[Opening Provided information section]
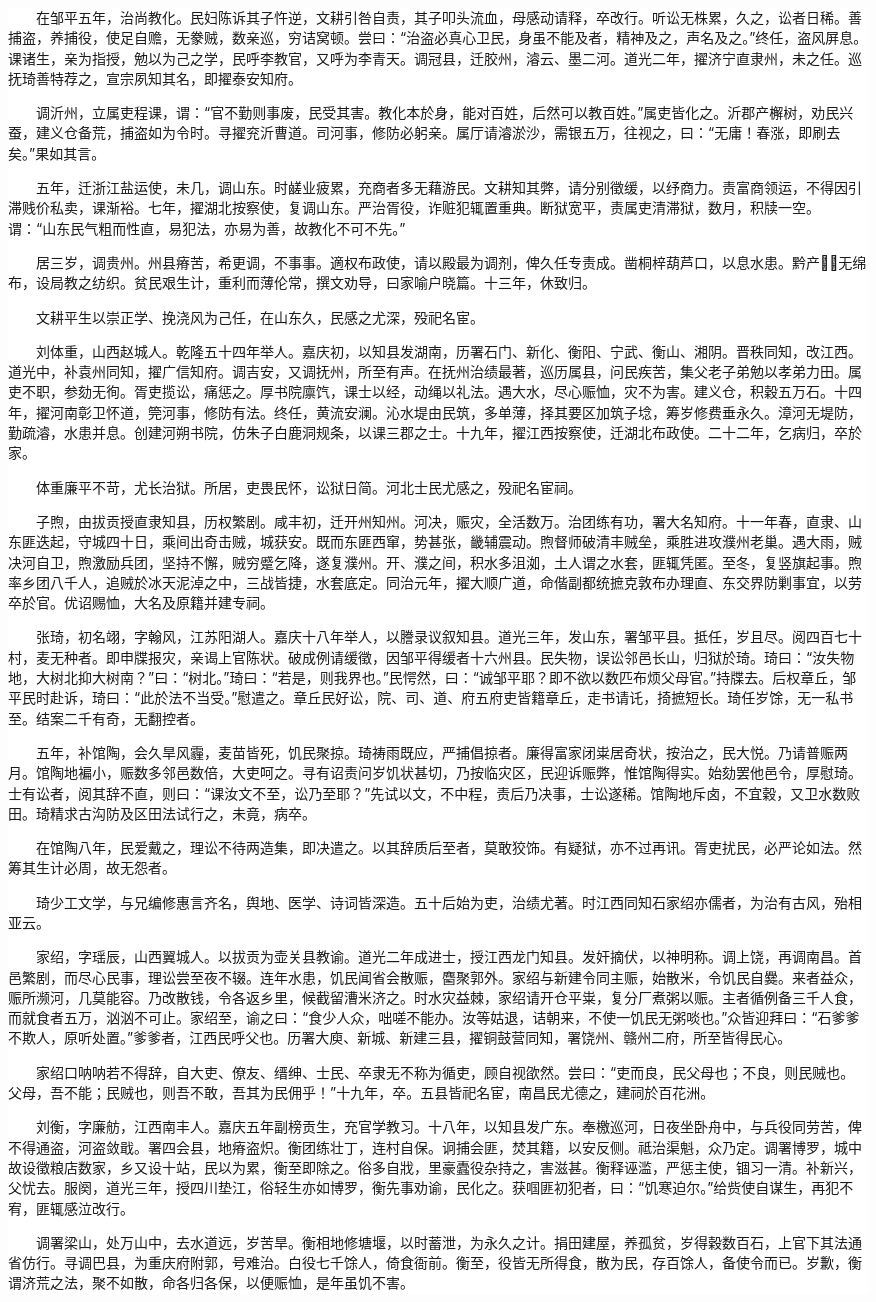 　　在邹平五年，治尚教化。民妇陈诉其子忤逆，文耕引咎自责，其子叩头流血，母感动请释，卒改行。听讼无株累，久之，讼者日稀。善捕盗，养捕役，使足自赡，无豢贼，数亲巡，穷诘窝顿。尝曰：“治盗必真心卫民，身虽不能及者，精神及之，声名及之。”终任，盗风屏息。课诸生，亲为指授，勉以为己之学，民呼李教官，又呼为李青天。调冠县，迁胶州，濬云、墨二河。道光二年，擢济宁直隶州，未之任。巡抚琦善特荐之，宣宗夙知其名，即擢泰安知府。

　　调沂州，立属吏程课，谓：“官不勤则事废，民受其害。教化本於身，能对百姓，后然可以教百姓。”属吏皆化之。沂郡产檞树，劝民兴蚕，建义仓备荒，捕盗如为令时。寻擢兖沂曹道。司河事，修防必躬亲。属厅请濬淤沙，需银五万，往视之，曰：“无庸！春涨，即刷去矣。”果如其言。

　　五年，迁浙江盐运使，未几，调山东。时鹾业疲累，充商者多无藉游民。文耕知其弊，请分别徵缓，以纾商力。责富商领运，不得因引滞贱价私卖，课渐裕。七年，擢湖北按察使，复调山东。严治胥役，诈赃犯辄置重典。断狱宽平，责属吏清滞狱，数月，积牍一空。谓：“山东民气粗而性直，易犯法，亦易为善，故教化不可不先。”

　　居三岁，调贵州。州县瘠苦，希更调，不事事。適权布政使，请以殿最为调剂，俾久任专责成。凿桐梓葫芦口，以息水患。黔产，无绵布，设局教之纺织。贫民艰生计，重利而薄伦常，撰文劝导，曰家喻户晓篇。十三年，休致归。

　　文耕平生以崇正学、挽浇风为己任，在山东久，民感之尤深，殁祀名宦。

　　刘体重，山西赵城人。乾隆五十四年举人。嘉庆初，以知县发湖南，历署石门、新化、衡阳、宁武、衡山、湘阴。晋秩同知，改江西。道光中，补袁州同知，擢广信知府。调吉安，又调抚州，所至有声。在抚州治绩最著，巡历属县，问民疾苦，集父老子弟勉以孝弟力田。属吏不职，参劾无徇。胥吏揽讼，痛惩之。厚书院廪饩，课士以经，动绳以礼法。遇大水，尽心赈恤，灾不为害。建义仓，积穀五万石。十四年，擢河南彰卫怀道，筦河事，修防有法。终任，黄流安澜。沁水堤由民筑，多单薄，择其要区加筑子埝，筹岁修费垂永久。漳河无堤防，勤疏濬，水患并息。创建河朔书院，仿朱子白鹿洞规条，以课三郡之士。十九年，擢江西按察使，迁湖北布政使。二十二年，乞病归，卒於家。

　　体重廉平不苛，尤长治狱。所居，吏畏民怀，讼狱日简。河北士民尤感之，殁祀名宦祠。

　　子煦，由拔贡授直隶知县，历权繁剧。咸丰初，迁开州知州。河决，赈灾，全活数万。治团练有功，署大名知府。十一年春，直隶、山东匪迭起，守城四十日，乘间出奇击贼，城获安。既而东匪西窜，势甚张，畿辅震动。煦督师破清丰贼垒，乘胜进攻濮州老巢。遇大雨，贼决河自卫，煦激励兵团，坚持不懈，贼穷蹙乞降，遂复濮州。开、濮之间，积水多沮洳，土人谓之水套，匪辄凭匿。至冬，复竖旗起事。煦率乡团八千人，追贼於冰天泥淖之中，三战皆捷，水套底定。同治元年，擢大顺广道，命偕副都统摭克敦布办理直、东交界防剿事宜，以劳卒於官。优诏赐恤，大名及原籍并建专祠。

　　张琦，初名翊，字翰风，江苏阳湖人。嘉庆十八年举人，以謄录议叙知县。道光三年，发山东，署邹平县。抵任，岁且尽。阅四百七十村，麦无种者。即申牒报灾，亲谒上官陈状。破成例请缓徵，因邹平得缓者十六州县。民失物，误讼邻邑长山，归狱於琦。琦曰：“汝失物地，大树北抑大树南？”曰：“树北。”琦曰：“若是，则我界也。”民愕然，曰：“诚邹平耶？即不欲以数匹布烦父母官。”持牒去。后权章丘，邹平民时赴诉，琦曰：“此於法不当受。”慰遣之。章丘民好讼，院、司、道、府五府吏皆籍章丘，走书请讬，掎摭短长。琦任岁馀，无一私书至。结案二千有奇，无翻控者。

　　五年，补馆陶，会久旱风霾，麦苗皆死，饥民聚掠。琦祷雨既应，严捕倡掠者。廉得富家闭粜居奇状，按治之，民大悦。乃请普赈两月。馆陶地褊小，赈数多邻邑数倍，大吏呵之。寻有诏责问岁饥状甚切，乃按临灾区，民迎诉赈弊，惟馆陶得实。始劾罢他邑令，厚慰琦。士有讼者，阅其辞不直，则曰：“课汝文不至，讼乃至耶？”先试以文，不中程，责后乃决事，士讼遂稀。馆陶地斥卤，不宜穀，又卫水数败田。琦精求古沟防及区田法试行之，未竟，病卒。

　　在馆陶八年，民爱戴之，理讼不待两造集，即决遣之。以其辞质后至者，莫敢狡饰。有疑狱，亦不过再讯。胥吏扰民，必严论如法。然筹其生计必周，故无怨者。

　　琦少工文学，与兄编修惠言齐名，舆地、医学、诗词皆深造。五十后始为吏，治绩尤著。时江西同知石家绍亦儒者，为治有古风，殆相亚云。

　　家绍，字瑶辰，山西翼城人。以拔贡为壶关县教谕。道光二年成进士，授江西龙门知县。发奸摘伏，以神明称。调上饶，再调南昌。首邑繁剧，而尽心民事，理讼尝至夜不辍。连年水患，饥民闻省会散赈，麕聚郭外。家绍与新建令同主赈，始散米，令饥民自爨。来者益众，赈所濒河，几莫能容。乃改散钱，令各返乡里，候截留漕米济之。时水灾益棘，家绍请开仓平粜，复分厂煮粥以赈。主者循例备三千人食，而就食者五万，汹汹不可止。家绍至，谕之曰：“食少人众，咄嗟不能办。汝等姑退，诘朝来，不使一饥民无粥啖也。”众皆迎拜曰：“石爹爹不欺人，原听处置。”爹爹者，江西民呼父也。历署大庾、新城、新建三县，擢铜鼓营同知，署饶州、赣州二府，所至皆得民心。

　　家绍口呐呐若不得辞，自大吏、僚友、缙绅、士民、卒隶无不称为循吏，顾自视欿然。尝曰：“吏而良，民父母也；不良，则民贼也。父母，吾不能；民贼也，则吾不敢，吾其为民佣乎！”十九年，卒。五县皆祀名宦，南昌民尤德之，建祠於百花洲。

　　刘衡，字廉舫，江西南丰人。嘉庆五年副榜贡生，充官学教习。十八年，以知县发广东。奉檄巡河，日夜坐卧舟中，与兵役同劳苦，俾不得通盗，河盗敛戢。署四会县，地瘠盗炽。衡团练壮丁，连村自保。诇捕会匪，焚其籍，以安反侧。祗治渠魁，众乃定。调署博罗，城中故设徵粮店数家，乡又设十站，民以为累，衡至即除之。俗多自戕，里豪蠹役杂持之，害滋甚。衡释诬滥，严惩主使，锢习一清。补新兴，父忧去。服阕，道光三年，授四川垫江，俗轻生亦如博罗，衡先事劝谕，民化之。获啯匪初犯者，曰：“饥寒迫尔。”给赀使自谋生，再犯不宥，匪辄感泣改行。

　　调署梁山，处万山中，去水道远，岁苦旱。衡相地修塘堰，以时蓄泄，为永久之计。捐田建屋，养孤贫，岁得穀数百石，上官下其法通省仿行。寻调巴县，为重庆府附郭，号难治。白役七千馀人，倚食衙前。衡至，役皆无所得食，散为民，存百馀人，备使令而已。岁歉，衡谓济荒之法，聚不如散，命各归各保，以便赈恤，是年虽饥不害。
[Closing Provided information section]
> **Try it**
Your task is to restate, word for word, each line from the one that includes "刘衡，字廉舫，江西南丰人。嘉" to the end of the records, with both ends included and nothing else.

> **Result of the exercise**
　　刘衡，字廉舫，江西南丰人。嘉庆五年副榜贡生，充官学教习。十八年，以知县发广东。奉檄巡河，日夜坐卧舟中，与兵役同劳苦，俾不得通盗，河盗敛戢。署四会县，地瘠盗炽。衡团练壮丁，连村自保。诇捕会匪，焚其籍，以安反侧。祗治渠魁，众乃定。调署博罗，城中故设徵粮店数家，乡又设十站，民以为累，衡至即除之。俗多自戕，里豪蠹役杂持之，害滋甚。衡释诬滥，严惩主使，锢习一清。补新兴，父忧去。服阕，道光三年，授四川垫江，俗轻生亦如博罗，衡先事劝谕，民化之。获啯匪初犯者，曰：“饥寒迫尔。”给赀使自谋生，再犯不宥，匪辄感泣改行。

　　调署梁山，处万山中，去水道远，岁苦旱。衡相地修塘堰，以时蓄泄，为永久之计。捐田建屋，养孤贫，岁得穀数百石，上官下其法通省仿行。寻调巴县，为重庆府附郭，号难治。白役七千馀人，倚食衙前。衡至，役皆无所得食，散为民，存百馀人，备使令而已。岁歉，衡谓济荒之法，聚不如散，命各归各保，以便赈恤，是年虽饥不害。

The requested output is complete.